Unsere Nutzer haben diese Kurse selber erstellt. Wir bieten eine Plattform und machen eine Qualitätskontrolle, die Inhalte hingegen erstellen mittlerweile die Nutzer. Klingonisch scheint ein grosses Bedürfnis zu sein (lacht).
Auch Esperanto kann man bei euch lernen. Wurde diese künstliche Weltsprache nicht längst von Englisch ersetzt?
Klar. Doch Sprachen lernen, hat auch etwas mit Kultur zu tun. So lernen beispielsweise mehr Leute auf Duolingo Irisch, als es irische Muttersprachler gibt. Ausserdem ist das Lernen einer Fremdsprache im Alter erwiesenermassen etwas vom Besten, was man tun kann, um das Demenzrisiko zu verringern.
Man kann mit Duolingo kein Mandarin lernen. Dabei heisst es doch, dass die chinesische Sprache in Zukunft so wichtig werden würde.
Wir wollen in absehbarer Zeit auch Mandarin anbieten. Bisher haben wir uns aber auf Sprachen mit einem Alphabet konzentriert. Für eine Zeichensprache fehlt uns derzeit noch die nötige Technologie. Derzeit scheint auch das Bedürfnis danach noch nicht so gross zu sein. In den USA etwa ist Mandarin ungefähr die zehntbeliebteste Fremdsprache..
In der Schweiz wird derzeit diskutiert, ob die Kinder in der dritten Klasse zuerst mit Frühenglisch oder mit Frühfranzösisch beginnen sollen. Was ist Ihre Meinung dazu?

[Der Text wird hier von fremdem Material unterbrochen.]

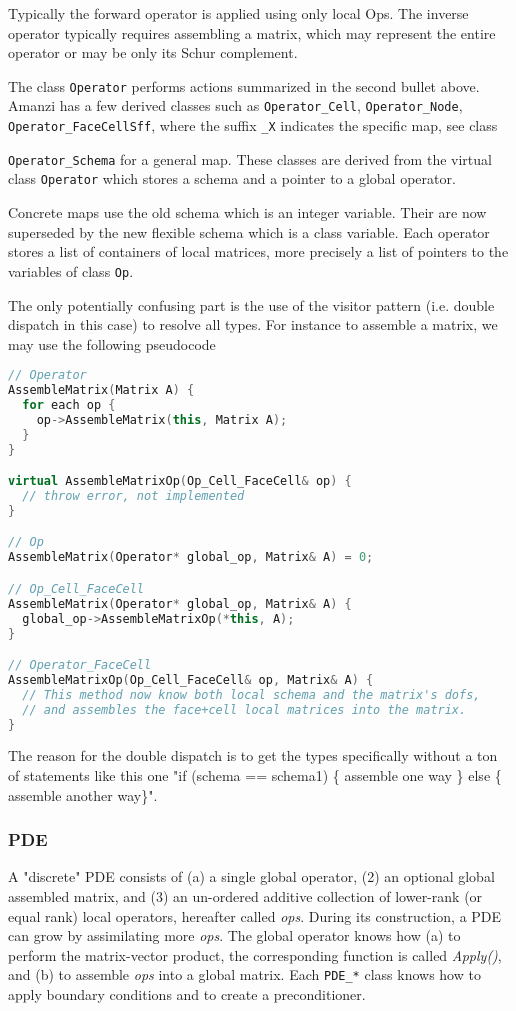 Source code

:Typically the forward operator is applied using only local Ops.
The inverse operator typically requires assembling a matrix, which 
may represent the entire operator or may be only its Schur complement.

The class {\tt Operator} performs actions summarized in the second bullet above. 
Amanzi has a few derived classes such as {\tt Operator\_Cell}, {\tt Operator\_Node}, 
{\tt Operator\_FaceCellSff}, where the suffix {\tt \_X} indicates the specific map,
see class {{\tt Operator\_Schema} for a general map.
These classes are derived from the virtual class {\tt Operator} which stores a
schema and a pointer to a global operator.

Concrete maps use the old schema which is an integer variable.
Their are now superseded by the new flexible schema which is a class variable.
Each operator stores a list of containers of local matrices, more precisely 
a list of pointers to the variables of class {\tt Op}.

The only potentially confusing part is the use of the visitor pattern (i.e. double 
dispatch in this case) to resolve all types.  
For instance to assemble a matrix, we may use the following pseudocode

\begin{lstlisting}[language=C++]
// Operator
AssembleMatrix(Matrix A) {
  for each op {
    op->AssembleMatrix(this, Matrix A);
  }
}

virtual AssembleMatrixOp(Op_Cell_FaceCell& op) { 
  // throw error, not implemented
}

// Op
AssembleMatrix(Operator* global_op, Matrix& A) = 0;

// Op_Cell_FaceCell
AssembleMatrix(Operator* global_op, Matrix& A) {
  global_op->AssembleMatrixOp(*this, A);
}

// Operator_FaceCell
AssembleMatrixOp(Op_Cell_FaceCell& op, Matrix& A) {
  // This method now know both local schema and the matrix's dofs, 
  // and assembles the face+cell local matrices into the matrix.
}
\end{lstlisting}

The reason for the double dispatch is to get the types specifically
without a ton of statements like this one "if (schema == schema1) 
\{ assemble one way \} else \{ assemble another way\}".


\subsubsection{PDE}
A "discrete" PDE consists of (a) a single global operator, (2) an 
optional global assembled matrix, and (3) an un-ordered additive collection of 
lower-rank (or equal rank) local operators, hereafter called {\it ops}. 
During its construction, a PDE can grow by assimilating more {\it ops}. 
The global operator knows how (a) to perform the matrix-vector product, 
the corresponding function is called {\it Apply()}, and (b) to assemble {\it ops} into a global matrix.
Each {\tt PDE\_*} class knows how to apply boundary conditions and to create a preconditioner.

}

Ich würde zu Frühenglisch tendieren. Wichtiger als die Wahl der Sprache scheint mir aber, dass der Sprachunterricht modernisiert wird. Wir haben jetzt in den USA damit begonnen, mit Schulen zusammenzuarbeiten. Duolingo lässt sich hervorragend in den Unterricht integrieren. Keine Angst, wir wollen damit nicht den Lehrer ersetzen, sondern bloss das Übungsbuch. An dessen Stelle soll eine motivierende und interaktive App treten, die auf die Fähigkeiten jedes einzelnen Schülers angepasst ist. (aargauerzeitung.ch)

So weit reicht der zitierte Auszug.